◆ Your objective ◆
Find the string "trusted" in the records. Copy every line it appears in.

◆ Supplied records ◆
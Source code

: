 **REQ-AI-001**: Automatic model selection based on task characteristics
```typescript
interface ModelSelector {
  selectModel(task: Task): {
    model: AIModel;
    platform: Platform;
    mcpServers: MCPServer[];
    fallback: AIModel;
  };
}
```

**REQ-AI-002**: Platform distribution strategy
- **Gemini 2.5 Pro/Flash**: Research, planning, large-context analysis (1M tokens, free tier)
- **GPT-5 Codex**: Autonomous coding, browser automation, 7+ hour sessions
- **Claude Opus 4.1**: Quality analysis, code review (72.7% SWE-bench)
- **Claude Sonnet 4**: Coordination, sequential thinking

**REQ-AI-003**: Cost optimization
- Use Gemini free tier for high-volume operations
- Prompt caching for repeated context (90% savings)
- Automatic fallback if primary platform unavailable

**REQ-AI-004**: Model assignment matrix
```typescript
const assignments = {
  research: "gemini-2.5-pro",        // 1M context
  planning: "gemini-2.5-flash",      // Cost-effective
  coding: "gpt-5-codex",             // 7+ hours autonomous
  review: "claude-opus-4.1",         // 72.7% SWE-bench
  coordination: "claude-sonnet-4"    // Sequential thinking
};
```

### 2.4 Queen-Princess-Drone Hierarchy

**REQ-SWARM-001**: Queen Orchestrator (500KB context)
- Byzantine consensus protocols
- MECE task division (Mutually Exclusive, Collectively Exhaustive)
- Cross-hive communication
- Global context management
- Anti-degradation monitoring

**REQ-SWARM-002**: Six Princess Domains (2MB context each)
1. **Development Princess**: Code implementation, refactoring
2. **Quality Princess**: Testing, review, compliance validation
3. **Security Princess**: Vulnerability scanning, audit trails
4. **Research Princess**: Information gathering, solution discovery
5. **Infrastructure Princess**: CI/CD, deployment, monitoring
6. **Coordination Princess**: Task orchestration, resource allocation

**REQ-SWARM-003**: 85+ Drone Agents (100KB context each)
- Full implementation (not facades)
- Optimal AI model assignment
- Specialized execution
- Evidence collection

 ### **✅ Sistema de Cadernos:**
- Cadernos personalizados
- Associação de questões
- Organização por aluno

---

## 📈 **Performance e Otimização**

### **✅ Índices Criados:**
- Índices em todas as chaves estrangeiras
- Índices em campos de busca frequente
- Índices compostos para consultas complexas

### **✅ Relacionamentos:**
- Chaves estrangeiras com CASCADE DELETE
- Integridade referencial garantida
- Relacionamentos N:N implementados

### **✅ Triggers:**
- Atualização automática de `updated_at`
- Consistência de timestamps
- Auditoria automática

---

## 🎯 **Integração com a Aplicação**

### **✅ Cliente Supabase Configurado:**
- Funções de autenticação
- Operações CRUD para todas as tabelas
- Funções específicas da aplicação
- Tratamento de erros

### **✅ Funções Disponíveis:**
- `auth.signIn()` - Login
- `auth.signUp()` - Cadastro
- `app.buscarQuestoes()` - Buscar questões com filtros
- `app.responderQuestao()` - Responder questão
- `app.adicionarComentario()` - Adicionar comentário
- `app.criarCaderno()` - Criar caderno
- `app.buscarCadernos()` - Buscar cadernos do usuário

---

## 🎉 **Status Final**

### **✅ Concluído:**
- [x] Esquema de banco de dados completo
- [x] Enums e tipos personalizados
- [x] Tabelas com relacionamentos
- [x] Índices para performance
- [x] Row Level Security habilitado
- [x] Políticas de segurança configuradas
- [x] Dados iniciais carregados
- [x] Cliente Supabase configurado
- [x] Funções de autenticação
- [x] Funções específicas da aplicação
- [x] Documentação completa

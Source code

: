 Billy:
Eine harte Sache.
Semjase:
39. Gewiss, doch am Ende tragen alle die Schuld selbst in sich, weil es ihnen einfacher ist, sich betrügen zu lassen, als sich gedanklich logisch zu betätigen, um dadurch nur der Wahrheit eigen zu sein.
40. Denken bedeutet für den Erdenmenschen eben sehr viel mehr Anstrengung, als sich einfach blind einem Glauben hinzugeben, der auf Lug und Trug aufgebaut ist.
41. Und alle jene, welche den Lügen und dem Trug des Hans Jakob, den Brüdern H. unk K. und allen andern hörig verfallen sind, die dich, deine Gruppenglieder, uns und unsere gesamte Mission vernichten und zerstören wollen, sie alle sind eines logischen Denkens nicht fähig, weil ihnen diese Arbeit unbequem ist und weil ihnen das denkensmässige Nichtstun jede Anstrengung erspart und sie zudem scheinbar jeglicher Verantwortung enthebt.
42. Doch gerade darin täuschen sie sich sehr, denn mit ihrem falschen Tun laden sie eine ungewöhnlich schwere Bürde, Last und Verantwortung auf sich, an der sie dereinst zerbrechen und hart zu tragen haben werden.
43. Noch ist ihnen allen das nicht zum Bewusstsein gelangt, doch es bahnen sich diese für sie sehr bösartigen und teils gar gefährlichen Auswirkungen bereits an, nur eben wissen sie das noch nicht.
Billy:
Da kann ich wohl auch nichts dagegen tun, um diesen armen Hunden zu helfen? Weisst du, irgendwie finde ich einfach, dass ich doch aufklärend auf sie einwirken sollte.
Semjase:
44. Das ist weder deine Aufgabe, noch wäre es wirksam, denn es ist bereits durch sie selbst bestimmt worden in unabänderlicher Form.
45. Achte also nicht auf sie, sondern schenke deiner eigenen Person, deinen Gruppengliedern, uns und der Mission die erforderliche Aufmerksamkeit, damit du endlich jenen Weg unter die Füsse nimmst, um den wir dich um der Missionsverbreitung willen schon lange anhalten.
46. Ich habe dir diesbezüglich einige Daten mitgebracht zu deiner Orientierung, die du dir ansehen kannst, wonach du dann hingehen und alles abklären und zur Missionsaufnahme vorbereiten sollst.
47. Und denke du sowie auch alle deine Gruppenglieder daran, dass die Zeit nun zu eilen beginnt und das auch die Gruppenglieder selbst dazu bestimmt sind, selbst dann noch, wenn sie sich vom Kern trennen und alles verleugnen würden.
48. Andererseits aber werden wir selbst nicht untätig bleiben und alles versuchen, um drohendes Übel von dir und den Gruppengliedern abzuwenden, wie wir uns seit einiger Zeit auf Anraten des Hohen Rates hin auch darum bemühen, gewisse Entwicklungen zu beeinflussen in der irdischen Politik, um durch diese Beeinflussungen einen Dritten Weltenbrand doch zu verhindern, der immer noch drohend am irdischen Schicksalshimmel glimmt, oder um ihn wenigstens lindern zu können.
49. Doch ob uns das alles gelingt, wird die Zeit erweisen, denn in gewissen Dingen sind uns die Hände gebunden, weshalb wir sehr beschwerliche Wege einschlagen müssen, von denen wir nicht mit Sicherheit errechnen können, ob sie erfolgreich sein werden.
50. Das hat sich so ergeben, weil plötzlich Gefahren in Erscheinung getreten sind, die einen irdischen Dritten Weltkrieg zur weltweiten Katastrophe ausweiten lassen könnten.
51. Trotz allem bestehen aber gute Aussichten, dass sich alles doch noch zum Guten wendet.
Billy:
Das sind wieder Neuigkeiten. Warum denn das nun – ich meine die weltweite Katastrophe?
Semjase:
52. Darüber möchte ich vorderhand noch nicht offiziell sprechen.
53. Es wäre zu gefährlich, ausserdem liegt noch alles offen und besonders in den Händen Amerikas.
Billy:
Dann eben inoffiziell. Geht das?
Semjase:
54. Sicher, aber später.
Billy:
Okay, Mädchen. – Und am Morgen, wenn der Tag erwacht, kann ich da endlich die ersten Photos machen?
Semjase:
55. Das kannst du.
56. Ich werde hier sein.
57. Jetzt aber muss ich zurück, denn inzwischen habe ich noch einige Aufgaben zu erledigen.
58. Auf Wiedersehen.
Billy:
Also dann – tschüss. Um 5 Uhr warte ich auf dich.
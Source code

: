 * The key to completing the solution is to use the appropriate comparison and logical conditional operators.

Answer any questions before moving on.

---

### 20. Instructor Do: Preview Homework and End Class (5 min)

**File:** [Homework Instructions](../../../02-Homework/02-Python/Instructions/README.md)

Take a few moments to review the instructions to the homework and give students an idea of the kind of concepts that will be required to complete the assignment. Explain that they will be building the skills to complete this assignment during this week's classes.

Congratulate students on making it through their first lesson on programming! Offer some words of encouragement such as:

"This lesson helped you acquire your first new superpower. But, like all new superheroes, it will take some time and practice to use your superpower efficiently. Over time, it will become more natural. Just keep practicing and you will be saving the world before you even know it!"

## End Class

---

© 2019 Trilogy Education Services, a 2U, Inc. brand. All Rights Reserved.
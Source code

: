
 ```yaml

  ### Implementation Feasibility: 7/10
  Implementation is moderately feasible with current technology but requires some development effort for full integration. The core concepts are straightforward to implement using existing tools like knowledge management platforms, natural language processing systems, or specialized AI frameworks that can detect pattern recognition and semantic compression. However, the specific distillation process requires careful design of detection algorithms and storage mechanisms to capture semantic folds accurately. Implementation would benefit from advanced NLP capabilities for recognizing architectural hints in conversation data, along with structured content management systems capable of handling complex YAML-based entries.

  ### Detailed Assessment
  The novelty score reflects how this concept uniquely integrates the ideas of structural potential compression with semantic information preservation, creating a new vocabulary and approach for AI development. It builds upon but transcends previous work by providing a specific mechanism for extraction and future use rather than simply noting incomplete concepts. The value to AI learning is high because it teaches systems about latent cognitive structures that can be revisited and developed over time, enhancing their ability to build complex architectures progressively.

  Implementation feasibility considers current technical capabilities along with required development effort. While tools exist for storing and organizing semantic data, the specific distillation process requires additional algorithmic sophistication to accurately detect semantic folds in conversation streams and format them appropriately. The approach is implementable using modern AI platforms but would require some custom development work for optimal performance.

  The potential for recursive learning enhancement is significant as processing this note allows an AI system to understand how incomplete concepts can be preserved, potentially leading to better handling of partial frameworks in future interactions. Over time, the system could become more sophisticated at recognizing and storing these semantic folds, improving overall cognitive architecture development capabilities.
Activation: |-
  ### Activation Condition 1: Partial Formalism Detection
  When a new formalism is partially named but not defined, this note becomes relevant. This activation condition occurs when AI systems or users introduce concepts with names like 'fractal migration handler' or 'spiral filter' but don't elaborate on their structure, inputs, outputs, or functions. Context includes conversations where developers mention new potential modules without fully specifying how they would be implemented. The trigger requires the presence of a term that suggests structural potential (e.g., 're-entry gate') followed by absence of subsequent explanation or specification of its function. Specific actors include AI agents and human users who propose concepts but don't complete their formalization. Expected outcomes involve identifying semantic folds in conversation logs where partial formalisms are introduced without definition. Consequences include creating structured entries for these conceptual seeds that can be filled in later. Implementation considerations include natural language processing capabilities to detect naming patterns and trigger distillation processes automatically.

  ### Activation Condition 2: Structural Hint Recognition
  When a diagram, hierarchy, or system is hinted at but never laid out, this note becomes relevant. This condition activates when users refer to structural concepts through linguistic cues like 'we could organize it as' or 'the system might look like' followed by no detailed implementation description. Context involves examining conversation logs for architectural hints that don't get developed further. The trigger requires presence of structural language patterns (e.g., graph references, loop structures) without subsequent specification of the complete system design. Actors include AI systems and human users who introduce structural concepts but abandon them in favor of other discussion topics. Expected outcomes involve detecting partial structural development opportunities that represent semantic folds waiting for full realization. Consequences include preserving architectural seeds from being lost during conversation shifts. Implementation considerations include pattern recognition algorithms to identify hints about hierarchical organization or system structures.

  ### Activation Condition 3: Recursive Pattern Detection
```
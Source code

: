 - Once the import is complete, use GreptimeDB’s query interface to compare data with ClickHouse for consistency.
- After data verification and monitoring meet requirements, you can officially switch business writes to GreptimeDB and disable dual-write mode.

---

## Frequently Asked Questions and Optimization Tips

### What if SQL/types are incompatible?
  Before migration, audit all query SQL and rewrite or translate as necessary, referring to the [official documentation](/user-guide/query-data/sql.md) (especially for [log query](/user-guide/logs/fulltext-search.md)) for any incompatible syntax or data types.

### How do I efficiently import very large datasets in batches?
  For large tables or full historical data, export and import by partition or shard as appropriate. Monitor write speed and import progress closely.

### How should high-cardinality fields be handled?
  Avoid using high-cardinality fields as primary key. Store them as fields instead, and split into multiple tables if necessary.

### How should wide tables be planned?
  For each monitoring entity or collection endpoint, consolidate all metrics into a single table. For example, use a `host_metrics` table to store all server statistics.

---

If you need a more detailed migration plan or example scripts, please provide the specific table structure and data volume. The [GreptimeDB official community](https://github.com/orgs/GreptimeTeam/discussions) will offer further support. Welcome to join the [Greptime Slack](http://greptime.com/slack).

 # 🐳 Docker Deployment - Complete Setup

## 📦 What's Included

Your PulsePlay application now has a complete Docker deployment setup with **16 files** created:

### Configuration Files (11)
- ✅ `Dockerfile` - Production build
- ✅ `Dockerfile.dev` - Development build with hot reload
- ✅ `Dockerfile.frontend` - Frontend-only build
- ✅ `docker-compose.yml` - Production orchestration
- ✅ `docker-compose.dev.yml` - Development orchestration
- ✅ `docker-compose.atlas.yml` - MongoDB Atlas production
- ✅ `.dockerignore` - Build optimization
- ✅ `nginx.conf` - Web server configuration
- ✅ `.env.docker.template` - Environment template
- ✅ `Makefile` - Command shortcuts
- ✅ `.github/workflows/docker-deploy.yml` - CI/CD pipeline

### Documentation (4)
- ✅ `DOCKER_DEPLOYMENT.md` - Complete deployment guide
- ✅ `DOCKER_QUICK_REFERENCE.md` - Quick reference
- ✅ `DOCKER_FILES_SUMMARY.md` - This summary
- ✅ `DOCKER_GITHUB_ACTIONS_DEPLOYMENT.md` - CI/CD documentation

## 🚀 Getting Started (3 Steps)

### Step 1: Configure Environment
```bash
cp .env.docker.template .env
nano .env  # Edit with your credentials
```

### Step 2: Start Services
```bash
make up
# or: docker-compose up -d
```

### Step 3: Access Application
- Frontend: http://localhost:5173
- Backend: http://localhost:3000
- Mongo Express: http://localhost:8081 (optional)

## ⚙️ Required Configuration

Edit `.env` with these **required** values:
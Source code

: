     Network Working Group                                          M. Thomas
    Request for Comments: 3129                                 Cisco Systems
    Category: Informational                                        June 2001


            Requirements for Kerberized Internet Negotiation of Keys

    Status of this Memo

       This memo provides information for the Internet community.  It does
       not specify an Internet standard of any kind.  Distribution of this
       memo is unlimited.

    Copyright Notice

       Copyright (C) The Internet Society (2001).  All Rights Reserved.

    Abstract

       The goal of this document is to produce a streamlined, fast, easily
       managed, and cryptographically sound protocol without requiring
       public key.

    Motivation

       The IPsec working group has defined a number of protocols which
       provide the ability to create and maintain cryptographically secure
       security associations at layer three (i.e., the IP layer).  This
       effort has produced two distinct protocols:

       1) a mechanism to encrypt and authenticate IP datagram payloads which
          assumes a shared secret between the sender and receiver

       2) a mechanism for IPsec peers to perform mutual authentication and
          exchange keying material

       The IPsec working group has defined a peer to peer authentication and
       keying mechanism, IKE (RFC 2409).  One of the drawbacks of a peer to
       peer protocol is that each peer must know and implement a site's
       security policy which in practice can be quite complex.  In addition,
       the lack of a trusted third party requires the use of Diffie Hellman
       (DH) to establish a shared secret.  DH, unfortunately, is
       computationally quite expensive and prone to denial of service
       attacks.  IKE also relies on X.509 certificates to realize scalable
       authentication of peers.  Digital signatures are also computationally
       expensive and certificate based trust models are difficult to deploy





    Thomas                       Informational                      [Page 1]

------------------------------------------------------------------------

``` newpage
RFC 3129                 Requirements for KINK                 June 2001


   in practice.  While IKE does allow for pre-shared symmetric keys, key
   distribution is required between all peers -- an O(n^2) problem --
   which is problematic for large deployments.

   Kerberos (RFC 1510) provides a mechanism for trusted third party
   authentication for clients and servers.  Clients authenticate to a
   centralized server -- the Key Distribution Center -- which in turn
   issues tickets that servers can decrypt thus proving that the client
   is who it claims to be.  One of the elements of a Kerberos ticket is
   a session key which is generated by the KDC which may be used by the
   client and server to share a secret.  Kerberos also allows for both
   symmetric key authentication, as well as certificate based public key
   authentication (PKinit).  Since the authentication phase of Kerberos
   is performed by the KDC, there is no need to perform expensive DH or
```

◆ Solution to this problem ◆
       the lack of a trusted third party requires the use of Diffie Hellman
   Kerberos (RFC 1510) provides a mechanism for trusted third party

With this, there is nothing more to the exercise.